El tema de los tratamientos en consumo de drogas no deja de ser otro aspecto fundamental y afectado por las medidas de distanciamiento social y cierre de dispositivos clínicos. Queda en evidencia que necesitamos darnos una discusión sobre los modelos de atención y tratamiento de drogas. En tiempos de covid-19, todos estos problemas continúan presentes, con el agravante de que cualquier dispositivo de atención al consumo de drogas se ve afectado, la oferta de drogas se incrementa, el consumo se incrementa, al tiempo que los tratamientos disminuyen.
La exclusión es otra variable que coadyuva para contribuir con la depresión del espacio público. Si la calle es tu casa, ¿dónde deberías quedarte, cuándo podrías volver a ella o cuándo va a existir otra alternativa?
Los circuitos de vida en la calle se ven interrumpidos, no solamente por la covid-19, sino por la situación que ya se estaba generando a comienzos de marzo, con graves hechos de represión violenta contra las personas que vivían en la calle. Una hipótesis puede ser que los operativos violentos que se habían vuelto visibles hayan mermado, pero la otra es que se camuflaron. Ahora se excluye de la vida en la calle por el peligro de la covid-19, no por el temor irracional a las personas que no tienen hogar. Uno es más justificable que el otro, pero el objetivo, en definitiva, sigue en la misma línea, disimular.
Por último, los fenómenos referidos a la pobreza. Esa pobreza a la que no le llegás con un smartphone y que no podés gestionar con una app. En el consultorio, desde la seguridad de la videollamada o desde el “campo”, poco se puede hacer: “Sin la panza llena, no vamos a llegar al corazón contento”. Es conocido que algunos programas sociales que venían trabajando sobre el empoderamiento laboral/social y económico de las personas fueron dados de baja, eso ya se nota. Sin duda transversaliza la consulta psicoterapéutica, y créanme, también hace colapsar las puertas de emergencia.

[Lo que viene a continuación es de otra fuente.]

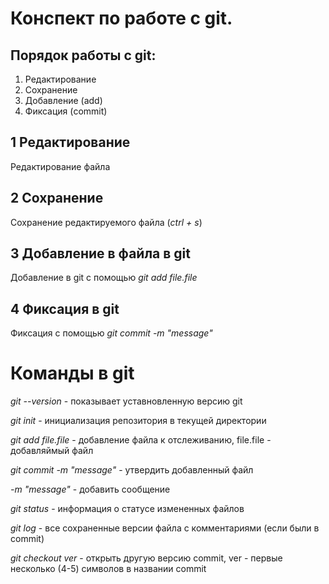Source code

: # Конспект по работе с git.

## Порядок работы с git:
1. Редактирование
2. Сохранение
3. Добавление (add)
4. Фиксация (commit)

## 1 Редактирование

Редактирование файла 

## 2 Сохранение

Сохранение редактируемого файла (*ctrl + s*)

## 3 Добавление в файла в git 

Добавление в git с помощью *git add file.file*

## 4 Фиксация в git 

Фиксация с помощью *git commit -m "message"*

# Команды в git

*git --version* - показывает уставновленную версию git

*git init* - инициализация репозитория в текущей директории

*git add file.file* - добавление файла к отслеживанию, file.file - добавляймый файл

*git commit -m "message"* -  утвердить добавленный файл

*-m "message"* - добавить сообщение 

*git status* - информация о статусе измененных файлов

*git log* - все сохраненные версии файла с комментариями (если были в commit)

*git checkout ver* - открыть другую версию commit, ver - первые несколько (4-5) символов в названии commit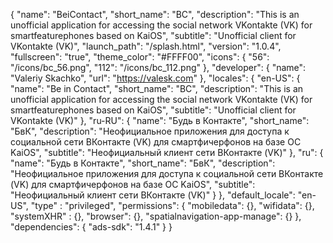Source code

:{
  "name": "BeiContact",
  "short_name": "BC",
  "description": "This is an unofficial application for accessing the social network VKontakte (VK) for smartfeaturephones based on KaiOS",
  "subtitle": "Unofficial client for VKontakte (VK)",
  "launch_path": "/splash.html",
  "version": "1.0.4",
  "fullscreen": "true",
  "theme_color": "#FFFF00",
  "icons": {
    "56": "/icons/bc_56.png",
    "112": "/icons/bc_112.png"
  },
  "developer": {
    "name": "Valeriy Skachko",
    "url": "https://valesk.com"
  },
  "locales": {
  "en-US": {
	"name": "Be in Contact",
	"short_name": "BC",
	"description": "This is an unofficial application for accessing the social network VKontakte (VK) for smartfeaturephones based on KaiOS",
	"subtitle": "Unofficial client for VKontakte (VK)"
    },
    "ru-RU": {
	"name": "Будь в Контакте",
	"short_name": "БвК",
	"description": "Неофициальное приложения для доступа к социальной сети ВКонтакте (VK) для смартфичерфонов на базе ОС KaiOS",
	"subtitle": "Неофициальный клиент сети ВКонтакте (VK)"
  },
    "ru": {
	"name": "Будь в Контакте",
	"short_name": "БвК",
	"description": "Неофициальное приложения для доступа к социальной сети ВКонтакте (VK) для смартфичерфонов на базе ОС KaiOS",
	"subtitle": "Неофициальный клиент сети ВКонтакте (VK)"
  }
  },
  "default_locale": "en-US",
  "type" : "privileged",
  "permissions": {
  "mobiledata": {},
  "wifidata": {},
  "systemXHR" : {},
  "browser": {},
  "spatialnavigation-app-manage": {}
},
"dependencies": { "ads-sdk": "1.4.1" }
}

En el último tiempo mucho se está hablando de la vuelta a la vida de los espacios de esparcimiento público, de la reapertura de eventos deportivos, sociales, comerciales y recreativos. Me gustaría poner en el centro del debate una discusión que nos debíamos desde antes de la covid-19, y que tiene que ver con el modelo de atención a la salud mental. Con la concepción de salud como complejo integral (biológico, psicológico y social), con su incorporación clara en los tres niveles de atención, con su relación con la vida social y económica. No sólo en los aspectos que tienen que ver con la Ley aprobada 19.529, también con su implementación, con los recursos asignados, con la ética profesional y con la necesidad de consensos claros, con evidencia, con profesionales y una supervisión constante. Precisamos retomar el camino de la psicoterapia como el camino de la felicidad, y necesitamos trabajar en sus cimientos para poder transitarlo.
Aldo Tomassini es magíster en Psicología Clínica.